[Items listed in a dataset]
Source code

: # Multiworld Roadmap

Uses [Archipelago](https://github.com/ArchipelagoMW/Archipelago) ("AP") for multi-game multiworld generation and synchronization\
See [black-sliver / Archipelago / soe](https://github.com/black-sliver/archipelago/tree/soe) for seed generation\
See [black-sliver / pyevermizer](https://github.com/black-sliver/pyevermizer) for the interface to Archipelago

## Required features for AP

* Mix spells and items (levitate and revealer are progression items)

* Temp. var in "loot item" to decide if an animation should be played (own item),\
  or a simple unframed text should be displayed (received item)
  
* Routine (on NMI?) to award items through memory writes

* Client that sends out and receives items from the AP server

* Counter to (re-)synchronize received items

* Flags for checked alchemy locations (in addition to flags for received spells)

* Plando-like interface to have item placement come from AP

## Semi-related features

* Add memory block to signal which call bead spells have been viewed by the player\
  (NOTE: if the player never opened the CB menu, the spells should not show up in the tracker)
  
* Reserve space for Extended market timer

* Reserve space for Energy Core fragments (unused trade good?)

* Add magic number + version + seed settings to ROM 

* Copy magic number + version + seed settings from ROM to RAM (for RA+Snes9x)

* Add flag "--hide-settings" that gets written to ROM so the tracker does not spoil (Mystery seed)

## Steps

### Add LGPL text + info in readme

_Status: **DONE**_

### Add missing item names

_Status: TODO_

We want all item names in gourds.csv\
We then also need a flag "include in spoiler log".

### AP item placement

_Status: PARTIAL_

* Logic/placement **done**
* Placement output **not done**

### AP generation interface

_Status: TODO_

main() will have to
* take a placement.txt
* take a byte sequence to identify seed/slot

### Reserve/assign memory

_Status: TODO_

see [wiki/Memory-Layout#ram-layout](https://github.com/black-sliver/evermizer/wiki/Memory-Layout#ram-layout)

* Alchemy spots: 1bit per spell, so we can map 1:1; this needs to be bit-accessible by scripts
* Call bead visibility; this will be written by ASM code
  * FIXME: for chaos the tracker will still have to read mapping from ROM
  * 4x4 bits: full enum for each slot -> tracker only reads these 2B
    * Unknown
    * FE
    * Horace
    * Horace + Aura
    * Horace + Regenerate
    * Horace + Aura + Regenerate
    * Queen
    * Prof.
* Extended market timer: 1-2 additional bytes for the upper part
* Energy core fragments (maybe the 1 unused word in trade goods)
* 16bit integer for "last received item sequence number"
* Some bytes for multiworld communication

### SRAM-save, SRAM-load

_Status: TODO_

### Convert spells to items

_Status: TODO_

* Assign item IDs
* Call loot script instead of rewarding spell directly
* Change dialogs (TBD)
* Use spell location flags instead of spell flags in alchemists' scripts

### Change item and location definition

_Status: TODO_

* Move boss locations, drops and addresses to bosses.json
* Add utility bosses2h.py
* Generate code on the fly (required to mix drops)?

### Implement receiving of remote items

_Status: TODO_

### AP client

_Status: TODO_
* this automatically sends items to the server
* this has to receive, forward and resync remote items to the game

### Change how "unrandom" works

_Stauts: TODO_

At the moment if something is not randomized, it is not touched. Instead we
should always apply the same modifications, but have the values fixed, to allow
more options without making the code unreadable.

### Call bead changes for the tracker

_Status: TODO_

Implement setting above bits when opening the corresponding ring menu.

EXERCISE PROMPT |
Repeat every line of the data verbatim.

RESULT |
Source code

: # Multiworld Roadmap

Uses [Archipelago](https://github.com/ArchipelagoMW/Archipelago) ("AP") for multi-game multiworld generation and synchronization\
See [black-sliver / Archipelago / soe](https://github.com/black-sliver/archipelago/tree/soe) for seed generation\
See [black-sliver / pyevermizer](https://github.com/black-sliver/pyevermizer) for the interface to Archipelago

## Required features for AP

* Mix spells and items (levitate and revealer are progression items)

* Temp. var in "loot item" to decide if an animation should be played (own item),\
  or a simple unframed text should be displayed (received item)
  
* Routine (on NMI?) to award items through memory writes

* Client that sends out and receives items from the AP server

* Counter to (re-)synchronize received items

* Flags for checked alchemy locations (in addition to flags for received spells)

* Plando-like interface to have item placement come from AP

## Semi-related features

* Add memory block to signal which call bead spells have been viewed by the player\
  (NOTE: if the player never opened the CB menu, the spells should not show up in the tracker)
  
* Reserve space for Extended market timer

* Reserve space for Energy Core fragments (unused trade good?)

* Add magic number + version + seed settings to ROM 

* Copy magic number + version + seed settings from ROM to RAM (for RA+Snes9x)

* Add flag "--hide-settings" that gets written to ROM so the tracker does not spoil (Mystery seed)

## Steps

### Add LGPL text + info in readme

_Status: **DONE**_

### Add missing item names

_Status: TODO_

We want all item names in gourds.csv\
We then also need a flag "include in spoiler log".

### AP item placement

_Status: PARTIAL_

* Logic/placement **done**
* Placement output **not done**

### AP generation interface

_Status: TODO_

main() will have to
* take a placement.txt
* take a byte sequence to identify seed/slot

### Reserve/assign memory

_Status: TODO_

see [wiki/Memory-Layout#ram-layout](https://github.com/black-sliver/evermizer/wiki/Memory-Layout#ram-layout)

* Alchemy spots: 1bit per spell, so we can map 1:1; this needs to be bit-accessible by scripts
* Call bead visibility; this will be written by ASM code
  * FIXME: for chaos the tracker will still have to read mapping from ROM
  * 4x4 bits: full enum for each slot -> tracker only reads these 2B
    * Unknown
    * FE
    * Horace
    * Horace + Aura
    * Horace + Regenerate
    * Horace + Aura + Regenerate
    * Queen
    * Prof.
* Extended market timer: 1-2 additional bytes for the upper part
* Energy core fragments (maybe the 1 unused word in trade goods)
* 16bit integer for "last received item sequence number"
* Some bytes for multiworld communication

### SRAM-save, SRAM-load

_Status: TODO_

### Convert spells to items

_Status: TODO_

* Assign item IDs
* Call loot script instead of rewarding spell directly
* Change dialogs (TBD)
* Use spell location flags instead of spell flags in alchemists' scripts

### Change item and location definition

_Status: TODO_

* Move boss locations, drops and addresses to bosses.json
* Add utility bosses2h.py
* Generate code on the fly (required to mix drops)?

### Implement receiving of remote items

_Status: TODO_

### AP client

_Status: TODO_
* this automatically sends items to the server
* this has to receive, forward and resync remote items to the game

### Change how "unrandom" works

_Stauts: TODO_

At the moment if something is not randomized, it is not touched. Instead we
should always apply the same modifications, but have the values fixed, to allow
more options without making the code unreadable.

### Call bead changes for the tracker

_Status: TODO_

Implement setting above bits when opening the corresponding ring menu.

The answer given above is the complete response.